Redação Webventure/ Montanhismo

Os tuaregues  povo nômade da região (foto: Arquivo pessoal)
Os tuaregues povo nômade da região (foto: Arquivo pessoal)

O escalador brasileiro Eliseu Frechou já está em Bamako capital de Mali, país no centro-oeste da África , de onde parte amanhã (28) para a montanha Suri Tondo, uma das maiores paredes rochosas do continente, com cerca de 600 metros só de escalada.

Esta é a terceira expedição de Eliseu ao Mali. Em 1996, ele, Márcio Bruno e Sérgio Tártari abriram a via Solução Suicida (6º VII A4 550 metros) na torre vizinha à Suri, a Kaga Tondo. Em sua segunda viagem à região, em 2006, uma pedra solta, “do tamanho de uma cadeira”, machucou o companheiro Fernando Leal.

Agora, Eliseu retorna ao Maciço de La Main de Fatma novamente com Fernando Leal, mais Edemilson Padilha, com quem vai escalar pela primeira vez um big wall. A ideia é liquidar a questão “o lugar ficou engasgado na minha garganta. Estou voltando pra resolver isso”.

A seguir, o montanhista de São Bento do Sapucaí (SP) conta ao Webventure sobre as expectativas em relação à parede em si, os riscos políticos de estar região o norte do Mali sofre com uma revolta de tuaregues separatistas desde a chegada à região de combatentes líbios do ex-ditador Kadaffi; também há indícios de que a Al Qaeda atue no país e de como o trio se preparou para a expedição.
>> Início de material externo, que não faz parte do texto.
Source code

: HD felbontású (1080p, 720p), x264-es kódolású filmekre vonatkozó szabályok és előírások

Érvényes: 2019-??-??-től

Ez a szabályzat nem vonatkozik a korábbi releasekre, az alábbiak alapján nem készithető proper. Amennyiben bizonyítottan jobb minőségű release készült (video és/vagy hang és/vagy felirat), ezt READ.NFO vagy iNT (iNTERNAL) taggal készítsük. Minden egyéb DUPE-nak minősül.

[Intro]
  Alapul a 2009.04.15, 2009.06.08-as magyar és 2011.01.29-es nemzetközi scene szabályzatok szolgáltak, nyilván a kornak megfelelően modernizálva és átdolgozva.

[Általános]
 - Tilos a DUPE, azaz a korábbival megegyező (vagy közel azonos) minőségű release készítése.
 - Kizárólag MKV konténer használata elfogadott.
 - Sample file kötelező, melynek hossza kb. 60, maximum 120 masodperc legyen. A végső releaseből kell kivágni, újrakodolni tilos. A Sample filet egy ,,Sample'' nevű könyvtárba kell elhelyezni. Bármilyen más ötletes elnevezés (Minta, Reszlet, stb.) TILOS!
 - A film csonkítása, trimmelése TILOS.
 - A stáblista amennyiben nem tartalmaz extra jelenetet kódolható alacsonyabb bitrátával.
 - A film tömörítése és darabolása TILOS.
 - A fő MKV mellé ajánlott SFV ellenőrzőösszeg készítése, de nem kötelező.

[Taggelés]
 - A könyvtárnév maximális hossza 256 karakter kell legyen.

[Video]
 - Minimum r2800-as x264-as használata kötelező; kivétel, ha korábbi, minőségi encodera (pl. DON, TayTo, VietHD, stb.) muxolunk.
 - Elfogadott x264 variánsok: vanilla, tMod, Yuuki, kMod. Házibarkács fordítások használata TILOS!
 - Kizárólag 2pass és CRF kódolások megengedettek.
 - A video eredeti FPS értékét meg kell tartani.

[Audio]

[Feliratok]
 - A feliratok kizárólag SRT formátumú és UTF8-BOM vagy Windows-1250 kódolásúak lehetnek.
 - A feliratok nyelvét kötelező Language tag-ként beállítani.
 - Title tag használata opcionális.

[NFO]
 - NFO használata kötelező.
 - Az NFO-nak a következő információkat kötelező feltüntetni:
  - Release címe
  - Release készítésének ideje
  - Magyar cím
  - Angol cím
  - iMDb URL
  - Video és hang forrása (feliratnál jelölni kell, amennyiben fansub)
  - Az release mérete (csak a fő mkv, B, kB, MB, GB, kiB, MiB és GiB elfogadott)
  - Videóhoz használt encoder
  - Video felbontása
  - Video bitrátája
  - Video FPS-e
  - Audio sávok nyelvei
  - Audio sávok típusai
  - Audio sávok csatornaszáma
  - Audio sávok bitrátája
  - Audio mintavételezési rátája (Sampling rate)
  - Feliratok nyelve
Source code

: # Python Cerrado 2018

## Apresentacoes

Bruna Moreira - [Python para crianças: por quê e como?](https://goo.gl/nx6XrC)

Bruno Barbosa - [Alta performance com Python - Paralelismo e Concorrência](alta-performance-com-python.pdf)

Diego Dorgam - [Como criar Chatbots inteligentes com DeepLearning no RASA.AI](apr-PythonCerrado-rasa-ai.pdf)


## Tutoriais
Quando você foi pra Mali da primeira vez? Como conheceu o pico?
A primeira expedição brasileira lá foi a nossa, quando conquistamos a Solução Suicida na Kaga Tondo, que é a maior torre rochosa da África. Durante 6 anos esta foi a via mais difícil da África e a primeira ascensão durante o verão. O lugar me foi apresentado por dois alemães, o Kurt Albert e o Bern Arnold, que estiveram lá três anos antes. A região é uma das maiores concentrações de paredes rochosas no mundo, com 100 quilômetros de extensão. É cabuloso. E o lugar é inóspito. Pra chegar na maior parte das paredes é preciso andar muito, sem água. Sem contar o calor [que pode chegar a 50 graus centígrados]. Em 1996, tínhamos planejado escalar o Salto Angel [na Venezuela], mas rolou uma proibição e acabamos indo para a África.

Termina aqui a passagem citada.